The Unreasonable Effectiveness of Large Language-Vision Models for Source-Free Video Domain Adaptation

Giacomo Zara; Alessandro Conti; Subhankar Roy; Stéphane Lathuilière; Paolo Rota; Elisa Ricci

2023 ICCV ICCV 2023

The Unreasonable Effectiveness of Large Language-Vision Models for Source-Free Video Domain Adaptation

Abstract

Source-Free Video Unsupervised Domain Adaptation (SFVUDA) task consists in adapting an action recognition model, trained on a labelled source dataset, to an unlabelled target dataset, without accessing the actual source data.
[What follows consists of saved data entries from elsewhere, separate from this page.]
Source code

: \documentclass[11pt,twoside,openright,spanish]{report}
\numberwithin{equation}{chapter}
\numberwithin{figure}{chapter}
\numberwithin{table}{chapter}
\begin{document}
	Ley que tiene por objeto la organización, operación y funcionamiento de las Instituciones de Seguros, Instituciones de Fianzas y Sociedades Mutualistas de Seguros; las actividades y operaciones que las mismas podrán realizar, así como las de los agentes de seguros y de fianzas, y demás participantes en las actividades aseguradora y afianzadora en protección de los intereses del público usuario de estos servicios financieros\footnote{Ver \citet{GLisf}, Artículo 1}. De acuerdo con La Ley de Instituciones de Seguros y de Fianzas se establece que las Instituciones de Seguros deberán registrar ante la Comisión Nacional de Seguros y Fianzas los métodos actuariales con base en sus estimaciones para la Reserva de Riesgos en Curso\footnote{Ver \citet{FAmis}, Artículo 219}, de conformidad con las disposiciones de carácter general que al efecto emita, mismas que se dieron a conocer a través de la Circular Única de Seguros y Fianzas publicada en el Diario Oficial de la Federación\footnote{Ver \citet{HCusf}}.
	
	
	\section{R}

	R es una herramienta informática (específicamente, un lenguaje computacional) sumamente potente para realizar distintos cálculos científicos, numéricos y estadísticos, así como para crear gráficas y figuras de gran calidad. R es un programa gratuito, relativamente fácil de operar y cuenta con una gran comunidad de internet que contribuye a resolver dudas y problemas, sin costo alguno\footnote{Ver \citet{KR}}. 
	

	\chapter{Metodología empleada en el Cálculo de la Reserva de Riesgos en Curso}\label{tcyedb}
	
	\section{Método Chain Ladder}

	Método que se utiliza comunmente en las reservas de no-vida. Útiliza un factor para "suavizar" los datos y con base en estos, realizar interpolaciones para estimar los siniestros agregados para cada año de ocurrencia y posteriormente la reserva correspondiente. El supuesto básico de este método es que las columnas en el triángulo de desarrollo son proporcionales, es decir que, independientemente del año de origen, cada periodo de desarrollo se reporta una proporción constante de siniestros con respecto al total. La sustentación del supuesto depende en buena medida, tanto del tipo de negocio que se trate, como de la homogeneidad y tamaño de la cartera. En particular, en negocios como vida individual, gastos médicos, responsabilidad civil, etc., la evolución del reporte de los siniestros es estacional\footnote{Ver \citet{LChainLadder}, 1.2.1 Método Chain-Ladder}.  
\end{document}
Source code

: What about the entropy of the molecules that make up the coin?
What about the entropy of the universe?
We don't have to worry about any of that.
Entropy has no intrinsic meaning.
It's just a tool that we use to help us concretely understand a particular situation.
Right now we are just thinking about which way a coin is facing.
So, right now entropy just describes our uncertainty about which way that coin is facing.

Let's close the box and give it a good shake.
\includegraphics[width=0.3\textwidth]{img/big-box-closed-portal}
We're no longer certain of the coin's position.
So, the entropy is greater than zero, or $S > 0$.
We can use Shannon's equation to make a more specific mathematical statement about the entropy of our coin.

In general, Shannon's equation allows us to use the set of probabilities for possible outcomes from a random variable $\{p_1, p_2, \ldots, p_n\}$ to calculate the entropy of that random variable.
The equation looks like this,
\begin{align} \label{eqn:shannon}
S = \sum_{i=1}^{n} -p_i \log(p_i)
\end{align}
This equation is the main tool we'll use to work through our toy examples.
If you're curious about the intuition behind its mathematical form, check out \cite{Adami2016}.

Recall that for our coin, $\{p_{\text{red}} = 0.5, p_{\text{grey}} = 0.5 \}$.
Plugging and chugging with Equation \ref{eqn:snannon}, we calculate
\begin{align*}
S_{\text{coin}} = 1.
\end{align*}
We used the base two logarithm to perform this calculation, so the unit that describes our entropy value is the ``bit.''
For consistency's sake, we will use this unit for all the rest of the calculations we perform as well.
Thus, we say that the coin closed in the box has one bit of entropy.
The previous approaches have attempted to address SFVUDA by leveraging self-supervision (e.g., enforcing temporal consistency) derived from the target data itself. In this work, we take an orthogonal approach by exploiting "web-supervision" from Large Language-Vision Models (LLVMs), driven by the rationale that LLVMs contain a rich world prior surprisingly robust to domain-shift. We showcase the unreasonable effectiveness of integrating LLVMs for SFVUDA by devising an intuitive and parameter-efficient method, which we name Domain Adaptation with Large Language-Vision models (DALL-V), that distills the world prior and complementary source model information into a student network tailored for the target. Despite the simplicity, DALL-V achieves significant improvement over state-of-the-art SFVUDA methods.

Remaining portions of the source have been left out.